What if benefits are mostly indirect? Rose and Spiegel (2011) find econometric support for an Olympic Effect: “countries which have hosted the games seem to have exports over 20% higher, ceteris paribus. Other mega-events such as the World Cup also have large positive effects on trade” (p. 653). Interestingly, these benefits are not restricted to countries actually hosting, but extends to all those that bid to host.

Brückner and Pappa (2011) propose anticipation effects as another explanation for the economic benefits from mega-events. They identify substantial differences among the Olympic Games, World Cup, and International Expositions. They find that countries that hosted International Expos “experienced a significant increase in their real per capita GDP growth before the hosting of the event, but this effect is small and transitory when compared to the one generated by the Olympics. The hosting of the World Cup, on the other hand, generates negative effects on output growth and only positive effects on government spending growth.” (p. 7).

What if benefits from the World Cup are in terms of subjective wellbeing (or happiness)? Kavetsos and Szymanski (2010) focus on the success of national teams in the summer Olympics, the World Cup, and the Euros. They find limited support for the hypothesis that winning tournaments or medals has a significant effect on subjective wellbeing. Yet they report that hosting mega-events (in particular football tournaments) is associated with a temporary increase in happiness.

In short, although one can find many very large estimates of the economic benefits from hosting mega-events (often calculated by or for countries that are considering bidding), economic research finds they are likely to be modest. It is difficult to find support for significant growth effects, although exports and life satisfaction mechanisms are promising. The difficulties in disentangling the effects from hosting from those of bidding suggest these small benefits may stem mostly from the preparatory work bidding requires (because this allows candidate countries to identify major bottlenecks, infrastructure deficiencies, and investment opportunities).

Missing scholarship: The political economy of the World Cup

After almost two decades of macroeconomic stability, reforms, democracy, and shrinking income inequality, few doubt Brazil has changed. In this context, the political protests of June 2013 were unexpected. Corruption, ineptitude, and elections seemed to be the main causes, and I cautioned that those protests “may well continue” (Campos 2013). One year later, protests have indeed continued, but their reasons are now less diffuse – they are against the mismanagement and perceived corruption surrounding the World Cup both by the Brazilian authorities and by FIFA (see Becker 2013.) The hope is that the Seleção wins the tournament, but the fear is that Brazil lost this World Cup.
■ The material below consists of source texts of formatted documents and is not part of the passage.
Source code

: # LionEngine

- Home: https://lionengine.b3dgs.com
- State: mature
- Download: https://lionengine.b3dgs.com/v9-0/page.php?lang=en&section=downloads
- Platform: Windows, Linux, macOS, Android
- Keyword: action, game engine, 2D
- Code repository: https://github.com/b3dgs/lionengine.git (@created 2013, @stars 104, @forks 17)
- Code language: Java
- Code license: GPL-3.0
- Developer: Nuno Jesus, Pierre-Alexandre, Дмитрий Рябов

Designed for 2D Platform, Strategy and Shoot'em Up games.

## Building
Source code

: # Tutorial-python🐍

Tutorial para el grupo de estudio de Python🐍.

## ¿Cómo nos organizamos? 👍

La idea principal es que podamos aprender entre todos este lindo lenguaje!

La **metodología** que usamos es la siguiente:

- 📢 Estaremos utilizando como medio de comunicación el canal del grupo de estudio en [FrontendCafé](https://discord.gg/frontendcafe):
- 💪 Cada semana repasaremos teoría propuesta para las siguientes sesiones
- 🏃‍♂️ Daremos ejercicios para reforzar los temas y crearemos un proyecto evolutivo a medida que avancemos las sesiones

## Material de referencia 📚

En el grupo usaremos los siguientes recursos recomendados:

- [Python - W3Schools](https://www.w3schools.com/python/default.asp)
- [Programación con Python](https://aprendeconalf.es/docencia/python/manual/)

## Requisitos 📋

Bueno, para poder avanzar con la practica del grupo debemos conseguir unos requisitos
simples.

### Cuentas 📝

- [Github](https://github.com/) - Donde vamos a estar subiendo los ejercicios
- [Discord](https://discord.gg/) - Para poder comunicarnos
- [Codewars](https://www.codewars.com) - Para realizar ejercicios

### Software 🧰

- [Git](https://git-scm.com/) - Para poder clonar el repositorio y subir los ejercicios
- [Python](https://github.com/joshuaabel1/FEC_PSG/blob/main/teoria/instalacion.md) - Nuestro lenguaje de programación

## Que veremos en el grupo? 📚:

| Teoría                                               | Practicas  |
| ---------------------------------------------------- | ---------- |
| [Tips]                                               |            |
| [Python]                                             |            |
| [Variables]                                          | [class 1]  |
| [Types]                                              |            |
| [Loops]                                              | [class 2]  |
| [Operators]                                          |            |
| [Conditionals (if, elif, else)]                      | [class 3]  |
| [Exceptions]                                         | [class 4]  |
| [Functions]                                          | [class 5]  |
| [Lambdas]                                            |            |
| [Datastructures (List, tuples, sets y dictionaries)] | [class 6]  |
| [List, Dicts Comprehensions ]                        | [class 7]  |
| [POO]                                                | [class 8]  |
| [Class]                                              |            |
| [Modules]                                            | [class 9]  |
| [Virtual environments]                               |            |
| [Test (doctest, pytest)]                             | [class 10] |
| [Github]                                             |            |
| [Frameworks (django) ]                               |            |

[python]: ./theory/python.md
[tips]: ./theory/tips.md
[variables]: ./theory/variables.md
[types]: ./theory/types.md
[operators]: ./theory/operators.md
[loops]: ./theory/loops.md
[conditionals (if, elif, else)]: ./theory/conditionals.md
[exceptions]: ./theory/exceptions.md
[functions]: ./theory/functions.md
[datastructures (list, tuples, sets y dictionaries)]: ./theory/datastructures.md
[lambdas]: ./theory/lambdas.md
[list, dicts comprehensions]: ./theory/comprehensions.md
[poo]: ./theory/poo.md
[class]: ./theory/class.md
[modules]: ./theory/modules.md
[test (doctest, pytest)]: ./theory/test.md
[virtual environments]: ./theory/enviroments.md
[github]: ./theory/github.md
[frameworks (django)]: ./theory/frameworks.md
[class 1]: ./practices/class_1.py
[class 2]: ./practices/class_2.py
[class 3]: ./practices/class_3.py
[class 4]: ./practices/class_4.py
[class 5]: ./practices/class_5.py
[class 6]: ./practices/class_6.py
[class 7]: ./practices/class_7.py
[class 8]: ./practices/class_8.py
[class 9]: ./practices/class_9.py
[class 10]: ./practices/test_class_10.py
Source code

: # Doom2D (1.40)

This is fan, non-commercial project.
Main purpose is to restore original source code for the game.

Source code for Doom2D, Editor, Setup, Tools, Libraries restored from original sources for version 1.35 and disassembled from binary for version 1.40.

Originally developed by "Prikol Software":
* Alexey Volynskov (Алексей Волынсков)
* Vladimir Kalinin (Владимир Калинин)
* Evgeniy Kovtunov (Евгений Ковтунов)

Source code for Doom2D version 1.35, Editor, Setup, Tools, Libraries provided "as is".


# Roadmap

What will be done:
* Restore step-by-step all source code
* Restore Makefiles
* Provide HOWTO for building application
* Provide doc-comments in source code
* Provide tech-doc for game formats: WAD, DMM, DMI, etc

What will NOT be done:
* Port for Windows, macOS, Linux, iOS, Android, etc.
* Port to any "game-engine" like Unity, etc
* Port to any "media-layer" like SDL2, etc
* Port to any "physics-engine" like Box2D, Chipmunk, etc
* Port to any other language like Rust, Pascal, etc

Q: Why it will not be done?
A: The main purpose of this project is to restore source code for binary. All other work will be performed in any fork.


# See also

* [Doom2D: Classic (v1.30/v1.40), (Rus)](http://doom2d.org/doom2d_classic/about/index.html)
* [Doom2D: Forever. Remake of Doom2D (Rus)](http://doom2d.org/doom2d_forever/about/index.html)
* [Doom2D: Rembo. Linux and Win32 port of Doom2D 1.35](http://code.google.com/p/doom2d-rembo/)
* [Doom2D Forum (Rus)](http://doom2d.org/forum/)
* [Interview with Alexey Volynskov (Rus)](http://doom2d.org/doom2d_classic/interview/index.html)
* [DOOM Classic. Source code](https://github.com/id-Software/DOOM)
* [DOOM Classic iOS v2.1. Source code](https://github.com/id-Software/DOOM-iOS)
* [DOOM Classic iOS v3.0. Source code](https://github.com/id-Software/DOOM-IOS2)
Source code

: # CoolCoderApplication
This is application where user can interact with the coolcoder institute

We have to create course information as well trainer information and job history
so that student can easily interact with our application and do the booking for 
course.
A surprising omission in the academic literature is the study of rent-seeking or corruption as an important factor driving countries to compete vigorously to host events that they suspect cannot generate substantial or sufficiently widespread economic benefits. The hypothesis that rent-seeking may explain bidding behaviour – although probably blatant to Brazilian protesters – has received little attention in the economics literature, despite suitable theoretical models (Robinson and Torvik 2005).3 A political economy analysis of rent-seeking may see bidding in a different light – firms collect rents and politicians collect bribes and/or ‘unpredicted’ campaign contributions.
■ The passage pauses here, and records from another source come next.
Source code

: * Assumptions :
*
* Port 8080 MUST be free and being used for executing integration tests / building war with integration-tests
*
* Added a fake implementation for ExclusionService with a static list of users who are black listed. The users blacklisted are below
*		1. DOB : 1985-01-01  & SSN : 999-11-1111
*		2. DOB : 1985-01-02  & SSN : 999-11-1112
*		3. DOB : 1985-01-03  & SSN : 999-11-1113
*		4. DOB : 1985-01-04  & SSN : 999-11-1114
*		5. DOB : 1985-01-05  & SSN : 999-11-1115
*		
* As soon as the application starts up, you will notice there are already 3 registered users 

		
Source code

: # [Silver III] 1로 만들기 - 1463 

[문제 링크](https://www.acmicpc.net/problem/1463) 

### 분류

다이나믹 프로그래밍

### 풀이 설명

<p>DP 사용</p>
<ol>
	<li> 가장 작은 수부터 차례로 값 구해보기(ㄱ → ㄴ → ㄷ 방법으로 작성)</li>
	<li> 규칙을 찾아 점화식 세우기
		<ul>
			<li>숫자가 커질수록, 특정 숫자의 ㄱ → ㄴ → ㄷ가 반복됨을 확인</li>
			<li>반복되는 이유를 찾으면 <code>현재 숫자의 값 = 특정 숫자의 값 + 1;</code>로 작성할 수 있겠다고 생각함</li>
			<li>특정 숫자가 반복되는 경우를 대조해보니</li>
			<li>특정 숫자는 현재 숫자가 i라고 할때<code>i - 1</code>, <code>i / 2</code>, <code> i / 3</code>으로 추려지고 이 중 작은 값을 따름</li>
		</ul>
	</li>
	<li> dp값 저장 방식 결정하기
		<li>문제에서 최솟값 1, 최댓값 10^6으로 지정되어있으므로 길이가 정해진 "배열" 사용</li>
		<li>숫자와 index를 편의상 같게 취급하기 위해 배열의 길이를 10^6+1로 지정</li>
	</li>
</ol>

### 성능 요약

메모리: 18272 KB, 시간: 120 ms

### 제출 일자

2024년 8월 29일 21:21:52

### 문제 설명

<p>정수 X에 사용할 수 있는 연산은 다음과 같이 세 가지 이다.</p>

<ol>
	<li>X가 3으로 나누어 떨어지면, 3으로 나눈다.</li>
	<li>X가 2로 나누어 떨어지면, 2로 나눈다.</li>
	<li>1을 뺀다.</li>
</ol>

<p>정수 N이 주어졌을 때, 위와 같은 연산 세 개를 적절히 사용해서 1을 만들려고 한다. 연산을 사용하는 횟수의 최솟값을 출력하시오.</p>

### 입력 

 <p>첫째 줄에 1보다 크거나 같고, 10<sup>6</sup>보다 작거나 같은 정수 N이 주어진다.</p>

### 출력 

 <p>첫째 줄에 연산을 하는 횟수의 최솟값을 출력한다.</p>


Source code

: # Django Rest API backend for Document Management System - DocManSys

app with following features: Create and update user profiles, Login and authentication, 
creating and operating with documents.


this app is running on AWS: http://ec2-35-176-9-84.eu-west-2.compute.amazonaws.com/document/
Is there any support for this hypothesis? After winning the right to host, governments submit revised plans for stadia and the set of attendant infrastructure projects that fulfil FIFA requirements (hotels, airports, public transportation, public safety measures, etc.). The Brazilian government publishes detailed information for the full set of projects in terms of their progress and costs.4 Yet this is published with a time lag and, regarding costs, most figures are understandably qualified as preliminary.
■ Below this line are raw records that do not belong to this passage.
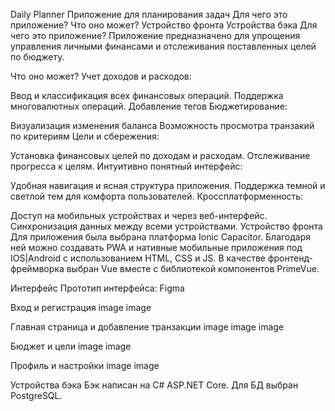 Daily Planner
Приложение для планирования задач
Для чего это приложение?
Что оно может?
Устройство фронта
Устройства бэка
Для чего это приложение?
Приложение предназначено для упрощения управления личными финансами и отслеживания поставленных целей по бюджету.

Что оно может?
Учет доходов и расходов:

Ввод и классификация всех финансовых операций.
Поддержка многовалютных операций.
Добавление тегов
Бюджетирование:

Визуализация изменения баланса
Возможность просмотра транзакий по критериям
Цели и сбережения:

Установка финансовых целей по доходам и расходам.
Отслеживание прогресса к целям.
Интуитивно понятный интерфейс:

Удобная навигация и ясная структура приложения.
Поддержка темной и светлой тем для комфорта пользователей.
Кроссплатформенность:

Доступ на мобильных устройствах и через веб-интерфейс.
Синхронизация данных между всеми устройствами.
Устройство фронта
Для приложения была выбрана платформа Ionic Capacitor. Благодаря ней можно создавать PWA и нативные мобильные приложения под IOS|Android с использованием HTML, CSS и JS. В качестве фронтенд-фреймворка выбран Vue вместе с библиотекой компонентов PrimeVue.

Интерфейс
Прототип интерфейса: Figma

Вход и регистрация
image image

Главная страница и добавление транзакции
image image image

Бюджет и цели
image image

Профиль и настройки
image image

Устройства бэка
Бэк написан на C# ASP.NET Core. Для БД выбран PostgreSQL.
One month before kick-off, Folha de Sao Paulo, a reputable Brazilian national newspaper, reported the results of its readiness assessment of the 12 host cities. Stadia, urban transport, international transportation, public safety, and telecommunications projects were classified in four categories: “completed”, “incomplete but will be ready for World Cup”, “will be ready but only after the World Cup”, and “abandoned”.5 Although the majority of stadia (9 out of 12) were judged to be “completed”, the share of “completed” projects ranges from 70% for public safety to 50% for international transportation and telecommunications, to a paltry 10% for urban transport.6

Does this variation in project completion relate to the level of transparency of government accounts in the state and city governments where these infrastructure works are being carried out? Figure 1 plots one index of transparency (normalised to a 0–10 scale, with higher values indicating more transparency in publishing and documenting government finances) and the percentage of projects that are “completed” and “expected to be ready by the World Cup” (linear trend is added).7 A weak positive relation emerges – the share of completed projects is smaller when carried out in states that are less transparent with their government accounts.

Figure 1. Percentage of World Cup 2014 projects expected to be completed in time and state-level index of transparency of government accounts

Needless to say, this is neither a conclusion nor a result, as the data is too weak. Yet it suggests a political-economy line of inquiry that has received little attention so far. Researchers puzzle over why countries spend so much money, time, energy, and resources competing to host mega-events when evidence shows small and localised economic returns, and apparently short-lived gains in subjective wellbeing. This new hypothesis is that interest groups may drive this process in the expectation of capturing rents.

Why should all future World Cups be staged in poor countries?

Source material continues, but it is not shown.